North Korea and the US remain at a dangerous crossroads. An illustration of nuclear missiles lined up with the North Korean flag. Photo: iStock
North Korea and the US remain at a dangerous crossroads. An illustration of nuclear missiles lined up with the North Korean flag. Photo: iStock

During the 1980s I helped found, and headed, the Pentagon’s Defense Technology Security Administration (DTSA). Our mandate was to stop the theft of American technology, mostly by the USSR at the time, but by others too, including terrorist organizations. We also pressured our allies and friends to keep technology away from the USSR and rogue states like Saddam Hussein’s Iraq, Libya’s Muammar Gaddafi and the Ayatollah Khomeini’s Iran.

One of the reasons this worked was the Coordinating Committee on Export Controls (COCOM), which was a multilateral export control organization of NATO countries plus Japan. That was abandoned by US president Bill Clinton and replaced with a weak and ineffective organization under what is called the Wassenaar agreement.

In our time we were amazingly successful, judging from the results in hobbling the Russian military buildup by denying them crucial electronics and computer capability.

That was then. But today the problem is different, and it is both troubling and scary. Many countries are willing to sell technology and products to countries including Iran, Syria and North Korea, or sometimes directly to terror operations such as ISIS, Hamas and Hezbollah.

Many countries are willing to sell technology and products to countries including Iran, Syria and North Korea, or sometimes directly to terror operations such as ISIS, Hamas and Hezbollah

Much of the traffic is what can be termed “low end” weapons, everything from sniper rifles to mortars to landmines. A lot of it recently has been drones, and drone components, mostly coming from China. These are cheap, plentiful and lethal.

Then we get to the higher end, where the transfers involve missile technology and nuclear systems.

It would be convenient to say that most of this is emanating from North Korea, but that is not entirely true. North Korea itself is the beneficiary of back-door suppliers, using China or Russia as a conduit, and both of them are major suppliers as well. Consider, for example, those enormous missile transporters rolling down wide and otherwise empty streets during North Korean military parades. They are TELS – transporters, erectors and launchers.
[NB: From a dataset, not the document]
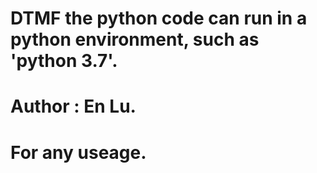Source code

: # DTMF the python code can run in a python environment, such as 'python 3.7'.
# Author : En Lu.
# For any useage.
Most come directly from China.

Israel recently flagged China and a number of other Asian countries, Italy and Russia as supplying missile parts through Iran to a new Hezbollah factory near Latakia, Syria.

Aside from destroying missile factories and shooting down rockets flying through the air – as Israel does when practical – what is being done about the transfers of these killer commodities?
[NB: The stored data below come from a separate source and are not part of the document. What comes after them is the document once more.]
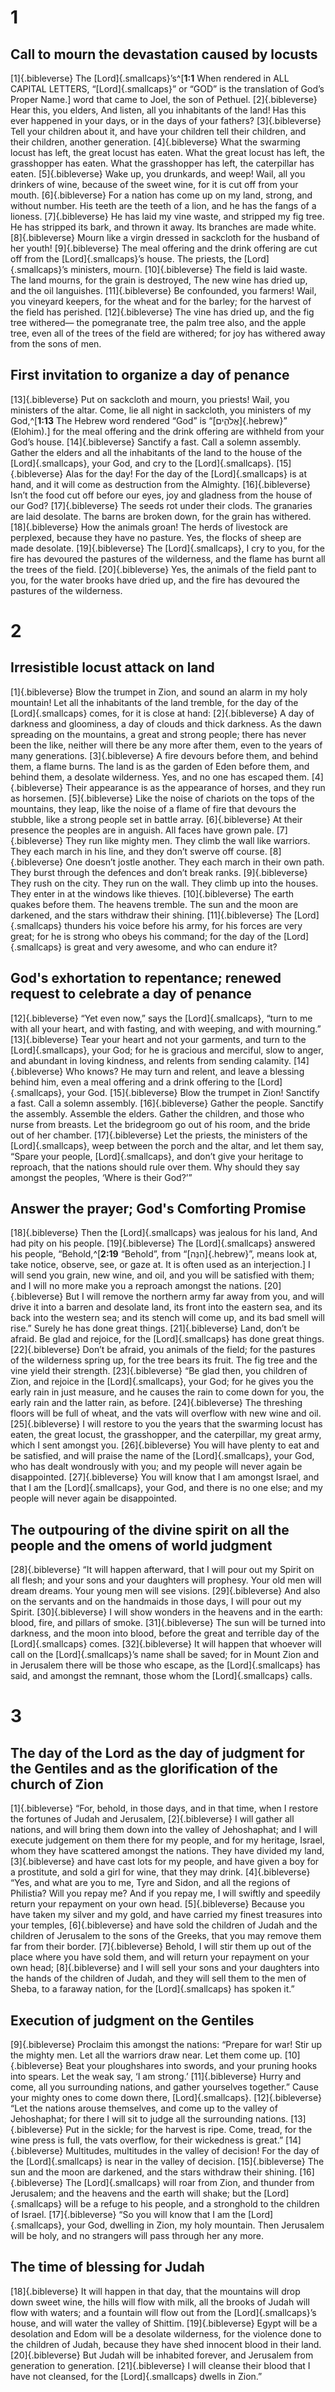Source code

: # 1 
## Call to mourn the devastation caused by locusts
[1]{.bibleverse} The [Lord]{.smallcaps}’s^[**1:1** When rendered in ALL CAPITAL LETTERS, “[Lord]{.smallcaps}” or “GOD” is the translation of God’s Proper Name.] word that came to Joel, the son of Pethuel. [2]{.bibleverse} Hear this, you elders, And listen, all you inhabitants of the land! Has this ever happened in your days, or in the days of your fathers? [3]{.bibleverse} Tell your children about it, and have your children tell their children, and their children, another generation. [4]{.bibleverse} What the swarming locust has left, the great locust has eaten. What the great locust has left, the grasshopper has eaten. What the grasshopper has left, the caterpillar has eaten. [5]{.bibleverse} Wake up, you drunkards, and weep! Wail, all you drinkers of wine, because of the sweet wine, for it is cut off from your mouth. [6]{.bibleverse} For a nation has come up on my land, strong, and without number. His teeth are the teeth of a lion, and he has the fangs of a lioness. [7]{.bibleverse} He has laid my vine waste, and stripped my fig tree. He has stripped its bark, and thrown it away. Its branches are made white. [8]{.bibleverse} Mourn like a virgin dressed in sackcloth for the husband of her youth! [9]{.bibleverse} The meal offering and the drink offering are cut off from the [Lord]{.smallcaps}’s house. The priests, the [Lord]{.smallcaps}’s ministers, mourn. [10]{.bibleverse} The field is laid waste. The land mourns, for the grain is destroyed, The new wine has dried up, and the oil languishes. [11]{.bibleverse} Be confounded, you farmers! Wail, you vineyard keepers, for the wheat and for the barley; for the harvest of the field has perished. [12]{.bibleverse} The vine has dried up, and the fig tree withered— the pomegranate tree, the palm tree also, and the apple tree, even all of the trees of the field are withered; for joy has withered away from the sons of men.

## First invitation to organize a day of penance
[13]{.bibleverse} Put on sackcloth and mourn, you priests! Wail, you ministers of the altar. Come, lie all night in sackcloth, you ministers of my God,^[**1:13** The Hebrew word rendered “God” is “[אֱלֹהִ֑ים]{.hebrew}” (Elohim).] for the meal offering and the drink offering are withheld from your God’s house. [14]{.bibleverse} Sanctify a fast. Call a solemn assembly. Gather the elders and all the inhabitants of the land to the house of the [Lord]{.smallcaps}, your God, and cry to the [Lord]{.smallcaps}. [15]{.bibleverse} Alas for the day! For the day of the [Lord]{.smallcaps} is at hand, and it will come as destruction from the Almighty. [16]{.bibleverse} Isn’t the food cut off before our eyes, joy and gladness from the house of our God? [17]{.bibleverse} The seeds rot under their clods. The granaries are laid desolate. The barns are broken down, for the grain has withered. [18]{.bibleverse} How the animals groan! The herds of livestock are perplexed, because they have no pasture. Yes, the flocks of sheep are made desolate. [19]{.bibleverse} The [Lord]{.smallcaps}, I cry to you, for the fire has devoured the pastures of the wilderness, and the flame has burnt all the trees of the field. [20]{.bibleverse} Yes, the animals of the field pant to you, for the water brooks have dried up, and the fire has devoured the pastures of the wilderness. 

# 2 
## Irresistible locust attack on land
[1]{.bibleverse} Blow the trumpet in Zion, and sound an alarm in my holy mountain! Let all the inhabitants of the land tremble, for the day of the [Lord]{.smallcaps} comes, for it is close at hand: [2]{.bibleverse} A day of darkness and gloominess, a day of clouds and thick darkness. As the dawn spreading on the mountains, a great and strong people; there has never been the like, neither will there be any more after them, even to the years of many generations. [3]{.bibleverse} A fire devours before them, and behind them, a flame burns. The land is as the garden of Eden before them, and behind them, a desolate wilderness. Yes, and no one has escaped them. [4]{.bibleverse} Their appearance is as the appearance of horses, and they run as horsemen. [5]{.bibleverse} Like the noise of chariots on the tops of the mountains, they leap, like the noise of a flame of fire that devours the stubble, like a strong people set in battle array. [6]{.bibleverse} At their presence the peoples are in anguish. All faces have grown pale. [7]{.bibleverse} They run like mighty men. They climb the wall like warriors. They each march in his line, and they don’t swerve off course. [8]{.bibleverse} One doesn’t jostle another. They each march in their own path. They burst through the defences and don’t break ranks. [9]{.bibleverse} They rush on the city. They run on the wall. They climb up into the houses. They enter in at the windows like thieves. [10]{.bibleverse} The earth quakes before them. The heavens tremble. The sun and the moon are darkened, and the stars withdraw their shining. [11]{.bibleverse} The [Lord]{.smallcaps} thunders his voice before his army, for his forces are very great; for he is strong who obeys his command; for the day of the [Lord]{.smallcaps} is great and very awesome, and who can endure it?

## God's exhortation to repentance; renewed request to celebrate a day of penance
[12]{.bibleverse} “Yet even now,” says the [Lord]{.smallcaps}, “turn to me with all your heart, and with fasting, and with weeping, and with mourning.” [13]{.bibleverse} Tear your heart and not your garments, and turn to the [Lord]{.smallcaps}, your God; for he is gracious and merciful, slow to anger, and abundant in loving kindness, and relents from sending calamity. [14]{.bibleverse} Who knows? He may turn and relent, and leave a blessing behind him, even a meal offering and a drink offering to the [Lord]{.smallcaps}, your God. [15]{.bibleverse} Blow the trumpet in Zion! Sanctify a fast. Call a solemn assembly. [16]{.bibleverse} Gather the people. Sanctify the assembly. Assemble the elders. Gather the children, and those who nurse from breasts. Let the bridegroom go out of his room, and the bride out of her chamber. [17]{.bibleverse} Let the priests, the ministers of the [Lord]{.smallcaps}, weep between the porch and the altar, and let them say, “Spare your people, [Lord]{.smallcaps}, and don’t give your heritage to reproach, that the nations should rule over them. Why should they say amongst the peoples, ‘Where is their God?’”

## Answer the prayer; God's Comforting Promise
[18]{.bibleverse} Then the [Lord]{.smallcaps} was jealous for his land, And had pity on his people. [19]{.bibleverse} The [Lord]{.smallcaps} answered his people, “Behold,^[**2:19** “Behold”, from “[הִנֵּה]{.hebrew}”, means look at, take notice, observe, see, or gaze at. It is often used as an interjection.] I will send you grain, new wine, and oil, and you will be satisfied with them; and I will no more make you a reproach amongst the nations. [20]{.bibleverse} But I will remove the northern army far away from you, and will drive it into a barren and desolate land, its front into the eastern sea, and its back into the western sea; and its stench will come up, and its bad smell will rise.” Surely he has done great things. [21]{.bibleverse} Land, don’t be afraid. Be glad and rejoice, for the [Lord]{.smallcaps} has done great things. [22]{.bibleverse} Don’t be afraid, you animals of the field; for the pastures of the wilderness spring up, for the tree bears its fruit. The fig tree and the vine yield their strength. [23]{.bibleverse} “Be glad then, you children of Zion, and rejoice in the [Lord]{.smallcaps}, your God; for he gives you the early rain in just measure, and he causes the rain to come down for you, the early rain and the latter rain, as before. [24]{.bibleverse} The threshing floors will be full of wheat, and the vats will overflow with new wine and oil. [25]{.bibleverse} I will restore to you the years that the swarming locust has eaten, the great locust, the grasshopper, and the caterpillar, my great army, which I sent amongst you. [26]{.bibleverse} You will have plenty to eat and be satisfied, and will praise the name of the [Lord]{.smallcaps}, your God, who has dealt wondrously with you; and my people will never again be disappointed. [27]{.bibleverse} You will know that I am amongst Israel, and that I am the [Lord]{.smallcaps}, your God, and there is no one else; and my people will never again be disappointed.

## The outpouring of the divine spirit on all the people and the omens of world judgment
[28]{.bibleverse} “It will happen afterward, that I will pour out my Spirit on all flesh; and your sons and your daughters will prophesy. Your old men will dream dreams. Your young men will see visions. [29]{.bibleverse} And also on the servants and on the handmaids in those days, I will pour out my Spirit. [30]{.bibleverse} I will show wonders in the heavens and in the earth: blood, fire, and pillars of smoke. [31]{.bibleverse} The sun will be turned into darkness, and the moon into blood, before the great and terrible day of the [Lord]{.smallcaps} comes. [32]{.bibleverse} It will happen that whoever will call on the [Lord]{.smallcaps}’s name shall be saved; for in Mount Zion and in Jerusalem there will be those who escape, as the [Lord]{.smallcaps} has said, and amongst the remnant, those whom the [Lord]{.smallcaps} calls. 

# 3 
## The day of the Lord as the day of judgment for the Gentiles and as the glorification of the church of Zion
[1]{.bibleverse} “For, behold, in those days, and in that time, when I restore the fortunes of Judah and Jerusalem, [2]{.bibleverse} I will gather all nations, and will bring them down into the valley of Jehoshaphat; and I will execute judgement on them there for my people, and for my heritage, Israel, whom they have scattered amongst the nations. They have divided my land, [3]{.bibleverse} and have cast lots for my people, and have given a boy for a prostitute, and sold a girl for wine, that they may drink. [4]{.bibleverse} “Yes, and what are you to me, Tyre and Sidon, and all the regions of Philistia? Will you repay me? And if you repay me, I will swiftly and speedily return your repayment on your own head. [5]{.bibleverse} Because you have taken my silver and my gold, and have carried my finest treasures into your temples, [6]{.bibleverse} and have sold the children of Judah and the children of Jerusalem to the sons of the Greeks, that you may remove them far from their border. [7]{.bibleverse} Behold, I will stir them up out of the place where you have sold them, and will return your repayment on your own head; [8]{.bibleverse} and I will sell your sons and your daughters into the hands of the children of Judah, and they will sell them to the men of Sheba, to a faraway nation, for the [Lord]{.smallcaps} has spoken it.”

## Execution of judgment on the Gentiles
[9]{.bibleverse} Proclaim this amongst the nations: “Prepare for war! Stir up the mighty men. Let all the warriors draw near. Let them come up. [10]{.bibleverse} Beat your ploughshares into swords, and your pruning hooks into spears. Let the weak say, ‘I am strong.’ [11]{.bibleverse} Hurry and come, all you surrounding nations, and gather yourselves together.” Cause your mighty ones to come down there, [Lord]{.smallcaps}. [12]{.bibleverse} “Let the nations arouse themselves, and come up to the valley of Jehoshaphat; for there I will sit to judge all the surrounding nations. [13]{.bibleverse} Put in the sickle; for the harvest is ripe. Come, tread, for the wine press is full, the vats overflow, for their wickedness is great.” [14]{.bibleverse} Multitudes, multitudes in the valley of decision! For the day of the [Lord]{.smallcaps} is near in the valley of decision. [15]{.bibleverse} The sun and the moon are darkened, and the stars withdraw their shining. [16]{.bibleverse} The [Lord]{.smallcaps} will roar from Zion, and thunder from Jerusalem; and the heavens and the earth will shake; but the [Lord]{.smallcaps} will be a refuge to his people, and a stronghold to the children of Israel. [17]{.bibleverse} “So you will know that I am the [Lord]{.smallcaps}, your God, dwelling in Zion, my holy mountain. Then Jerusalem will be holy, and no strangers will pass through her any more.

## The time of blessing for Judah
[18]{.bibleverse} It will happen in that day, that the mountains will drop down sweet wine, the hills will flow with milk, all the brooks of Judah will flow with waters; and a fountain will flow out from the [Lord]{.smallcaps}’s house, and will water the valley of Shittim. [19]{.bibleverse} Egypt will be a desolation and Edom will be a desolate wilderness, for the violence done to the children of Judah, because they have shed innocent blood in their land. [20]{.bibleverse} But Judah will be inhabited forever, and Jerusalem from generation to generation. [21]{.bibleverse} I will cleanse their blood that I have not cleansed, for the [Lord]{.smallcaps} dwells in Zion.”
Not much, if anything. There was a time when the United States, through its intelligence services and its export-control agencies (including DTSA), was proactive and went after the bad guys. We put pressure on countries selling equipment, machinery and know-how that was verboten under export-control rules. They were often given the choice of doing business with their rogue/aggressive clients or doing business with the United States.

They generally chose wisely.

No more. Or at least that is how things look these days. Instead of curtailing the network of black-market deals, it seems the network has grown, judging from the number of missiles and missile factories and the spread of nuclear technology to North Korea, Iran and Syria. (Remember the Yongbyon-like reactor the Israelis destroyed in Syria?)

To my mind, Western countries that care about security should not take a defeatist attitude and allow these networks to spiral out of control. There is no way, for example, to ensure the security of a nuclear deal with North Korea if it is easy for it to operate behind the curtains building the forbidden atomic weapons. Reports show that the North Koreans are moving and hiding weapons they have already built, and have set up at least 20 unreported missile bases in the country. Certainly, they will have to keep their war industry running to supply and support these operations, which means more supplies from abroad.

In short, North Korea and Iran, to name two countries of great concern for world peace, are depending on supplies from willing partners abroad. A strong effort to interdict the suppliers and make them pay for what amount to war crimes would be a great step forward.

It is hard to understand why the US is not showing leadership in blocking the transfer of missile and nuclear technology. Just as President Donald Trump wants to build a wall to stop illegal immigrants on America’s southern border, we need an export wall to stop the reckless transfer of technology to countries that threaten world peace.